The potential limitations of this study should be considered. First, the depressive subjects included in this study lacked a washout period and continued receiving their previous medications during ketamine treatment, and these medications can produce changes in regional brain volumes. For example lithium and valproate, as well as antidepressants have been reported to increase neurogenesis and hippocampal brain volume. Therefore, the findings cannot be generalized to medication-free patients. This limitation was imposed by ethical considerations that make the discontinuation of medication difficult to carry out. In fact, combination therapies with ketamine and other antidepressants are being increasingly used in clinical trials in larger “real-world” patient cohorts. However, this effect could be attenuated by the requirement for stable medication doses maintained for 4 weeks before ketamine infusion, and ongoing medication was included as a covariate in the statistical analyses, increasing the stability of the results. Second, the depressed subjects included in this study were complicated by treatment resistance, suicidality or both. The sample size of the MDD group limited a full investigation of the impacts of these complications; further study in a more homogeneous population is needed. Third, there was no measure of childhood maltreatment, a major determinant of hippocampal and other subcortical region size.

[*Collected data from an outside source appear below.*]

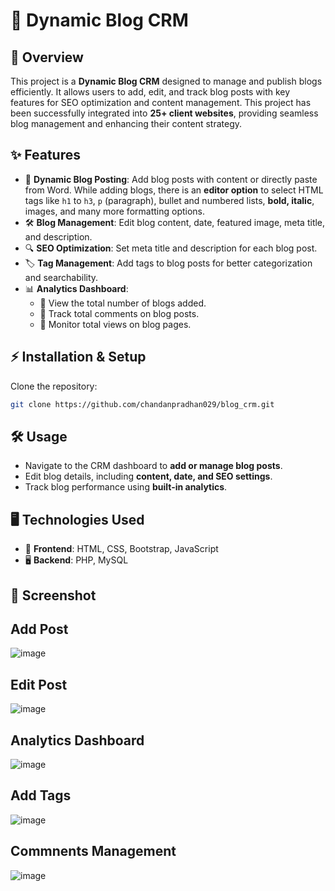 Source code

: # 🚀 Dynamic Blog CRM

## 📌 Overview
This project is a **Dynamic Blog CRM** designed to manage and publish blogs efficiently. It allows users to add, edit, and track blog posts with key features for SEO optimization and content management. This project has been successfully integrated into **25+ client websites**, providing seamless blog management and enhancing their content strategy.

## ✨ Features
- 📝 **Dynamic Blog Posting**: Add blog posts with content or directly paste from Word. While adding blogs, there is an **editor option** to select HTML tags like `h1` to `h3`, `p` (paragraph), bullet and numbered lists, **bold, italic**, images, and many more formatting options.
- 🛠 **Blog Management**: Edit blog content, date, featured image, meta title, and description.
- 🔍 **SEO Optimization**: Set meta title and description for each blog post.
- 🏷 **Tag Management**: Add tags to blog posts for better categorization and searchability.
- 📊 **Analytics Dashboard**:
  - 📌 View the total number of blogs added.
  - 💬 Track total comments on blog posts.
  - 👀 Monitor total views on blog pages.

## ⚡ Installation & Setup
 Clone the repository:
   ```bash
   git clone https://github.com/chandanpradhan029/blog_crm.git
   ```

## 🛠 Usage
- Navigate to the CRM dashboard to **add or manage blog posts**.
- Edit blog details, including **content, date, and SEO settings**.
- Track blog performance using **built-in analytics**.

## 🖥️ Technologies Used
- 🎨 **Frontend**: HTML, CSS, Bootstrap, JavaScript
- 🖥 **Backend**: PHP, MySQL

## 📜 Screenshot 
##  Add Post
![image](https://github.com/user-attachments/assets/18501ffa-2c46-49a1-88b0-20ba98ff187c)
##  Edit Post
![image](https://github.com/user-attachments/assets/3bb7ea48-9ae0-48be-9ebc-276bc238f2db) 
##  Analytics Dashboard
![image](https://github.com/user-attachments/assets/0c77a6a8-bf3c-4f65-9999-7d16be5d9771)
##  Add Tags
![image](https://github.com/user-attachments/assets/182c7aa1-44d8-4fd8-8790-0706c769fd8d)
##  Commnents Management
![image](https://github.com/user-attachments/assets/327a08a1-f93d-4fa2-b31a-57cdb5f5bc55)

In conclusion, our present study showed that six ketamine infusions may induce volume increases in left amygdala, right hippocampus and the following specific hippocampal subfields: the left CA4 body, left GC-ML-DG body, right CA4 head, and right ML head. We also found that patients with relatively larger right thalamus and left subiculum head volumes may have better symptom improvement following six doses of ketamine. The volume normalization of the subcortical brain regions supports a modification of the potential for neural structural plasticity by ketamine and contributes to our understanding of its mechanism of antidepressant action. Using these brain regions as biomarkers may improve our ability to choose the best treatment strategies for depressed patients who are experiencing treatment resistance or suicidality.